Lost co-creator Damon Lindelof has spent a lot of time pondering the answer because it's the kind of question the producers of last season's breakout drama constantly face. And the challenge is not just in deciding how much of the mystery to give away, but also to what purpose.
"As we began to design the show, the first thing we inevitably realized is there should be no big secret," Mr. Lindelof says. "It had to have rules, but the idea that you come to a scene where we explain the fundamental nature of everything that has happened would be unsatisfying."

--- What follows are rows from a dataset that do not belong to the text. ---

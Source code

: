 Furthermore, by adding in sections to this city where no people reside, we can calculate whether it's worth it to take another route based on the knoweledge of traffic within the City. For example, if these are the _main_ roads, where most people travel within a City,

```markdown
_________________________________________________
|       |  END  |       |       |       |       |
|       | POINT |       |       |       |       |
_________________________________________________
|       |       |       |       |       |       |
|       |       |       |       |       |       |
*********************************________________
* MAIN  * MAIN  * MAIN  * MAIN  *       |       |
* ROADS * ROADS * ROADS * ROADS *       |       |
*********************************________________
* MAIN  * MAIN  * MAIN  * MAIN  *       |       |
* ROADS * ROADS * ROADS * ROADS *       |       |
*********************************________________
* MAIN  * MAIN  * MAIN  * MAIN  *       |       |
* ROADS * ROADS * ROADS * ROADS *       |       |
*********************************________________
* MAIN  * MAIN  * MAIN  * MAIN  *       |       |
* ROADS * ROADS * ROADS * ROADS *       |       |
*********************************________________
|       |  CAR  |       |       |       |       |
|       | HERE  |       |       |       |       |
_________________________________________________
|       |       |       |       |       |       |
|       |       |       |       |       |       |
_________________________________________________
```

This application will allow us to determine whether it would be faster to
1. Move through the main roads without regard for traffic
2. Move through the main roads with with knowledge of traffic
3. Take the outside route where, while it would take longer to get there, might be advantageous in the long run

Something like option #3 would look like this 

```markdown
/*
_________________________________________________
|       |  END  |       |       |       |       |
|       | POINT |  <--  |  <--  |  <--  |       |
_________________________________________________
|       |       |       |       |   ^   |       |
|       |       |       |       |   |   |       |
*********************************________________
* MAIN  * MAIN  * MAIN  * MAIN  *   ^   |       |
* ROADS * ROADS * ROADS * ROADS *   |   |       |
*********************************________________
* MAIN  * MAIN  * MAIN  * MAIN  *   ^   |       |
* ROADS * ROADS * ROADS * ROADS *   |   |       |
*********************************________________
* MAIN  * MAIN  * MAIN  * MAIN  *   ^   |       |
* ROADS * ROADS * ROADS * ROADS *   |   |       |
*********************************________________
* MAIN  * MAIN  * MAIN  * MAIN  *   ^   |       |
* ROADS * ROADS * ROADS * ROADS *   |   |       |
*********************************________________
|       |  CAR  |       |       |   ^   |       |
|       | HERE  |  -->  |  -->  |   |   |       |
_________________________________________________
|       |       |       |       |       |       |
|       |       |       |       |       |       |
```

If Lost has a defining secret – and the 16 million viewers of the ABC series already know this – it's that the show is about the characters. That might sound like a clich?, but it's as fundamental to Lost's appeal as its sci-fi genre elements.
When Jack (Matthew Fox) and Locke (Terry O'Quinn) decided to open the hatch in the season finale, their opposite reactions were informed by what the audience had already learned about them in the series' signature flashback sequences. The flashbacks, which will again be key this season, establish the characters' backstories before they wind up on this mysterious island.
"Locke is saying, 'I'm a man of faith, and I believe I've been led to this hatch,' and Jack is saying, 'This hatch is an arbitrary thing in the ground that has nothing to do with anything.' "
That's the genius of Lost: There's no separation between character development and the larger questions – they're inextricably linked.
"Before the plane crashed, these people did things in their lives that they were ashamed of or guilty about or feel regret for and now the island offers them an opportunity for redemption," Mr. Lindelof says. "And that's what the stories are always about, even in the context of weird things going on around them."
So whether they're in purgatory or in one character's mind or the subjects of a government experiment or even causing the terrors they encounter with their own imaginations in a kind of karmic game isn't the point. It's fun to guess about the ultimate questions, but the real fascination is in finding out what Kate (Evangeline Lilly) did to deserve jail and how Locke wound up in a wheelchair in their pre-island lives.
Mr. Lindelof says he also wants to show Charlie (Dominic Monaghan) on the road with his band and investigate what happened to Jack's marriage. There are also new characters with backgrounds to be unearthed.
What's in the hatch won't be a pile of maps (too obvious) or so vague (another hatch) as to unduly frustrate viewers, Mr. Lindelof promises. And the fates of the men on the raft also will be resolved shortly. The fact that you could make a hit show walking that line is the lesson of Lost's success.